*What needs to be done*: Filter the entries down to the lines holding "example", then copy those lines.

Items from a dataset
****
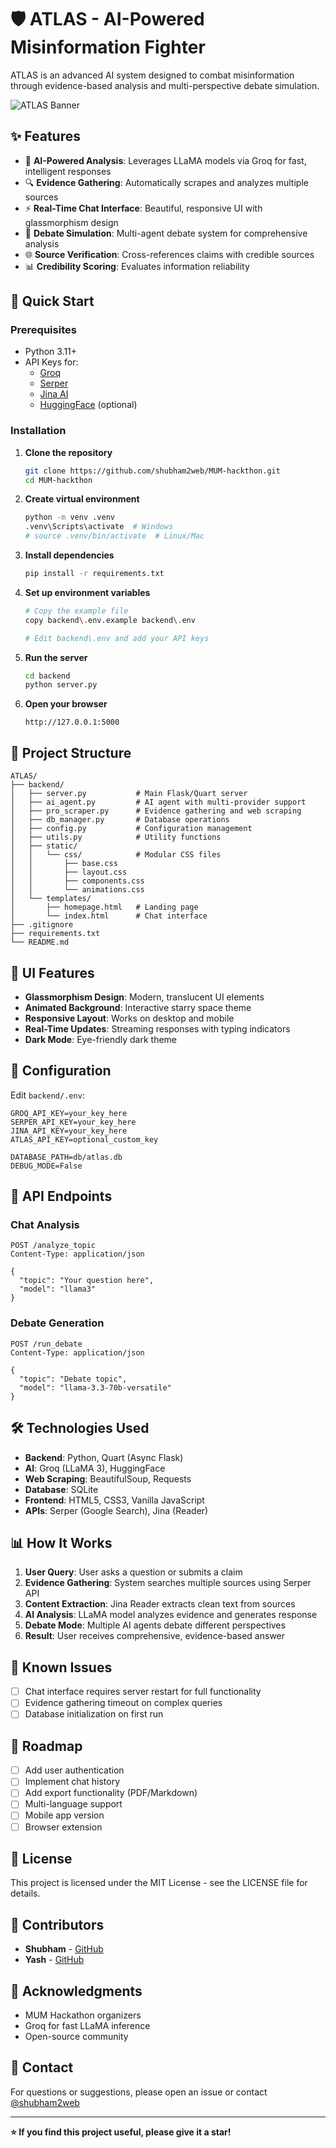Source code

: # 🛡️ ATLAS - AI-Powered Misinformation Fighter

ATLAS is an advanced AI system designed to combat misinformation through evidence-based analysis and multi-perspective debate simulation.

![ATLAS Banner](https://via.placeholder.com/1200x300/0a0e27/42b5eb?text=ATLAS+Misinformation+Fighter)

## ✨ Features

- 🤖 **AI-Powered Analysis**: Leverages LLaMA models via Groq for fast, intelligent responses
- 🔍 **Evidence Gathering**: Automatically scrapes and analyzes multiple sources
- ⚡ **Real-Time Chat Interface**: Beautiful, responsive UI with glassmorphism design
- 🎯 **Debate Simulation**: Multi-agent debate system for comprehensive analysis
- 🌐 **Source Verification**: Cross-references claims with credible sources
- 📊 **Credibility Scoring**: Evaluates information reliability

## 🚀 Quick Start

### Prerequisites

- Python 3.11+
- API Keys for:
  - [Groq](https://console.groq.com/)
  - [Serper](https://serper.dev/)
  - [Jina AI](https://jina.ai/)
  - [HuggingFace](https://huggingface.co/) (optional)

### Installation

1. **Clone the repository**
   ```bash
   git clone https://github.com/shubham2web/MUM-hackthon.git
   cd MUM-hackthon
   ```

2. **Create virtual environment**
   ```bash
   python -m venv .venv
   .venv\Scripts\activate  # Windows
   # source .venv/bin/activate  # Linux/Mac
   ```

3. **Install dependencies**
   ```bash
   pip install -r requirements.txt
   ```

4. **Set up environment variables**
   ```bash
   # Copy the example file
   copy backend\.env.example backend\.env
   
   # Edit backend\.env and add your API keys
   ```

5. **Run the server**
   ```bash
   cd backend
   python server.py
   ```

6. **Open your browser**
   ```
   http://127.0.0.1:5000
   ```

## 📁 Project Structure

```
ATLAS/
├── backend/
│   ├── server.py           # Main Flask/Quart server
│   ├── ai_agent.py         # AI agent with multi-provider support
│   ├── pro_scraper.py      # Evidence gathering and web scraping
│   ├── db_manager.py       # Database operations
│   ├── config.py           # Configuration management
│   ├── utils.py            # Utility functions
│   ├── static/
│   │   └── css/            # Modular CSS files
│   │       ├── base.css
│   │       ├── layout.css
│   │       ├── components.css
│   │       └── animations.css
│   └── templates/
│       ├── homepage.html   # Landing page
│       └── index.html      # Chat interface
├── .gitignore
├── requirements.txt
└── README.md
```

## 🎨 UI Features

- **Glassmorphism Design**: Modern, translucent UI elements
- **Animated Background**: Interactive starry space theme
- **Responsive Layout**: Works on desktop and mobile
- **Real-Time Updates**: Streaming responses with typing indicators
- **Dark Mode**: Eye-friendly dark theme

## 🔧 Configuration

Edit `backend/.env`:

```env
GROQ_API_KEY=your_key_here
SERPER_API_KEY=your_key_here
JINA_API_KEY=your_key_here
ATLAS_API_KEY=optional_custom_key

DATABASE_PATH=db/atlas.db
DEBUG_MODE=False
```

## 🤝 API Endpoints

### Chat Analysis
```http
POST /analyze_topic
Content-Type: application/json

{
  "topic": "Your question here",
  "model": "llama3"
}
```

### Debate Generation
```http
POST /run_debate
Content-Type: application/json

{
  "topic": "Debate topic",
  "model": "llama-3.3-70b-versatile"
}
```

## 🛠️ Technologies Used

- **Backend**: Python, Quart (Async Flask)
- **AI**: Groq (LLaMA 3), HuggingFace
- **Web Scraping**: BeautifulSoup, Requests
- **Database**: SQLite
- **Frontend**: HTML5, CSS3, Vanilla JavaScript
- **APIs**: Serper (Google Search), Jina (Reader)

## 📊 How It Works

1. **User Query**: User asks a question or submits a claim
2. **Evidence Gathering**: System searches multiple sources using Serper API
3. **Content Extraction**: Jina Reader extracts clean text from sources
4. **AI Analysis**: LLaMA model analyzes evidence and generates response
5. **Debate Mode**: Multiple AI agents debate different perspectives
6. **Result**: User receives comprehensive, evidence-based answer

## 🐛 Known Issues

- [ ] Chat interface requires server restart for full functionality
- [ ] Evidence gathering timeout on complex queries
- [ ] Database initialization on first run

## 🚧 Roadmap

- [ ] Add user authentication
- [ ] Implement chat history
- [ ] Add export functionality (PDF/Markdown)
- [ ] Multi-language support
- [ ] Mobile app version
- [ ] Browser extension

## 📝 License

This project is licensed under the MIT License - see the LICENSE file for details.

## 👥 Contributors

- **Shubham** - [GitHub](https://github.com/shubham2web)
- **Yash** - [GitHub](https://github.com/yashhh-23)

## 🙏 Acknowledgments

- MUM Hackathon organizers
- Groq for fast LLaMA inference
- Open-source community

## 📧 Contact

For questions or suggestions, please open an issue or contact [@shubham2web](https://github.com/shubham2web)

---

**⭐ If you find this project useful, please give it a star!**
****
*Written solution*:
   # Copy the example file
   copy backend\.env.example backend\.env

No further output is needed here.